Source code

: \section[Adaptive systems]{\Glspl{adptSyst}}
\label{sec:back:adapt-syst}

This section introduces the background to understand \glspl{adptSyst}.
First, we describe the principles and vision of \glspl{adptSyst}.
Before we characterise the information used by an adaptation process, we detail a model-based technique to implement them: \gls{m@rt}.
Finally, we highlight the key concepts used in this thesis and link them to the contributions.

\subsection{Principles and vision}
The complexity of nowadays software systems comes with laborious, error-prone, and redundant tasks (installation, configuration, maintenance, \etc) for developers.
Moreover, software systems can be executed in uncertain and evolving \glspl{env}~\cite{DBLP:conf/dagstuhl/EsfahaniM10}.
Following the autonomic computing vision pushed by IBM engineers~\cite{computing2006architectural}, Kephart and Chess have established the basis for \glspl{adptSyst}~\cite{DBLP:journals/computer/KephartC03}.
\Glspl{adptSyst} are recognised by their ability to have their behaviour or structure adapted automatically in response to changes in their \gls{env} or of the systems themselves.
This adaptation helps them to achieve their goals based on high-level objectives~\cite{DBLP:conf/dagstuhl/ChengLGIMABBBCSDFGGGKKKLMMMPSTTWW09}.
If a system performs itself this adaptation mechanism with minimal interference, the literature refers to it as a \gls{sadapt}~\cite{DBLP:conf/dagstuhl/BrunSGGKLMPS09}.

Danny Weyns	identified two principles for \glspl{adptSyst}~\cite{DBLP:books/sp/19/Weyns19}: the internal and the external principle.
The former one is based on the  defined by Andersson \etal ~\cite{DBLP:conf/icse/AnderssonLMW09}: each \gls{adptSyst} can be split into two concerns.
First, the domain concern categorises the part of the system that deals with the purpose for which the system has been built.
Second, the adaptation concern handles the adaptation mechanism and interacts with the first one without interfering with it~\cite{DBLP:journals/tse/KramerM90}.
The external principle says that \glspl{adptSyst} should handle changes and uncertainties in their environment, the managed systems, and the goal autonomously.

----------

Task item:
Would you print all of the material above exactly as written?

Expected output:
Source code

: \section[Adaptive systems]{\Glspl{adptSyst}}
\label{sec:back:adapt-syst}

This section introduces the background to understand \glspl{adptSyst}.
First, we describe the principles and vision of \glspl{adptSyst}.
Before we characterise the information used by an adaptation process, we detail a model-based technique to implement them: \gls{m@rt}.
Finally, we highlight the key concepts used in this thesis and link them to the contributions.

\subsection{Principles and vision}
The complexity of nowadays software systems comes with laborious, error-prone, and redundant tasks (installation, configuration, maintenance, \etc) for developers.
Moreover, software systems can be executed in uncertain and evolving \glspl{env}~\cite{DBLP:conf/dagstuhl/EsfahaniM10}.
Following the autonomic computing vision pushed by IBM engineers~\cite{computing2006architectural}, Kephart and Chess have established the basis for \glspl{adptSyst}~\cite{DBLP:journals/computer/KephartC03}.
\Glspl{adptSyst} are recognised by their ability to have their behaviour or structure adapted automatically in response to changes in their \gls{env} or of the systems themselves.
This adaptation helps them to achieve their goals based on high-level objectives~\cite{DBLP:conf/dagstuhl/ChengLGIMABBBCSDFGGGKKKLMMMPSTTWW09}.
If a system performs itself this adaptation mechanism with minimal interference, the literature refers to it as a \gls{sadapt}~\cite{DBLP:conf/dagstuhl/BrunSGGKLMPS09}.

Danny Weyns	identified two principles for \glspl{adptSyst}~\cite{DBLP:books/sp/19/Weyns19}: the internal and the external principle.
The former one is based on the  defined by Andersson \etal ~\cite{DBLP:conf/icse/AnderssonLMW09}: each \gls{adptSyst} can be split into two concerns.
First, the domain concern categorises the part of the system that deals with the purpose for which the system has been built.
Second, the adaptation concern handles the adaptation mechanism and interacts with the first one without interfering with it~\cite{DBLP:journals/tse/KramerM90}.
The external principle says that \glspl{adptSyst} should handle changes and uncertainties in their environment, the managed systems, and the goal autonomously.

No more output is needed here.